_Task instructions:_ Across the records, how many lines contain "ldots"? Answer with the number alone.

[Records drawn from a dataset]
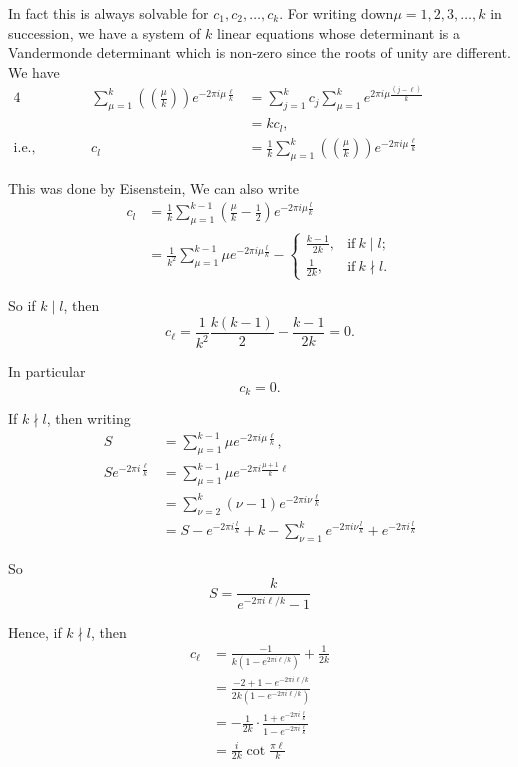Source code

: In fact this is always solvable for $c_1, c_2, \ldots, c_k$. For
writing down\pageoriginale $\mu = 1, 2, 3, \ldots , k$ in succession,
we have a system of $k$ linear equations whose determinant is a
Vandermonde determinant which is non-zero since the roots of unity are
different. We have
\begin{alignat*}{4}
  && \sum^k_{\mu=1} \left( \left(\frac{\mu}{k} \right)\right) e^{-2 \pi
  i \mu \frac{\ell}{k}}&  =\sum^k_{j=1} c_j \sum^k_{\mu=1} e^{2 \pi i
    \mu \frac{(j-\ell)}{k}}\\
  &&& =kc_l,\\
  \text{i.e.,}&\hspace{1cm}& c_l & = \frac{1}{k} \sum^k_{\mu=1} \left(
  \left(\frac{\mu}{k} \right)\right) e^{-2 \pi i \mu \frac{\ell}{k}}\hspace{3cm}
\end{alignat*}

This was done by Eisenstein, We can also write
\begin{align*}
  c_l & = \frac{1}{k} \sum^{k-1}_{\mu=1} \left( \frac{\mu}{k} -
  \frac{1}{2}\right) e^{-2\pi i \mu \frac{l}{k}}\\
  & = \frac{1}{k^2} \sum^{k-1}_{\mu=1} \mu e^{-2 \pi i \mu
    \frac{l}{k}} - 
  \begin{cases}
    \frac{k-1}{2k}, & \text{if}~ k\mid l;\\
    \frac{1}{2k}, & \text{if} ~ k \nmid l.
  \end{cases}
\end{align*}

So if $k \mid l$, then 
$$
c_\ell = \frac{1}{k^2} \frac{k(k-1)}{2} - \frac{k-1}{2k} =0.
$$

In particular 
$$
c_k =0.
$$

If $k \nmid l$, then writing 
\begin{align*}
  S & = \sum^{k-1}_{\mu=1} \mu e^{-2 \pi i \mu
    \frac{\ell}{k}},\\
  S e^{-2 \pi i \frac{\ell}{k}} & = \sum^{k-1}_{\mu=1} \mu e^{-2 \pi i
    \frac{\mu+1}{k} \ell}\\
  & = \sum^k_{\nu=2} (\nu-1) e^{- 2 \pi i \nu \frac{\ell}{k}}\\
  & = S- e^{-2 \pi i \frac{l}{k}} + k - \sum^k_{\nu=1} e^{-2 \pi i
    \nu \frac{l}{k}} + e^{-2 \pi i \frac{l}{k}}
\end{align*}

So\pageoriginale 
$$
S= \frac{k}{e^{- 2 \pi i \ell/k}-1}
$$

Hence, if $k \nmid l$, then
\begin{align*}
  c_\ell & = \frac{-1}{k(1-e^{2 \pi i \ell/k})} + \frac{1}{2k}\\
  & = \frac{-2+1 -e^{-2 \pi i \ell/k}}{2k(1- e^{-2 \pi i \ell/k})}\\
  & = - \frac{1}{2k} \cdot \frac{1+ e^{-2\pi i \frac{\ell}{k}}}{1-
    e^{-2 \pi i \frac{\ell}{k}}}\\
  & = \frac{i}{2k} \cot \frac{\pi \ell}{k}
\end{align*}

_Solution for this task:_ 2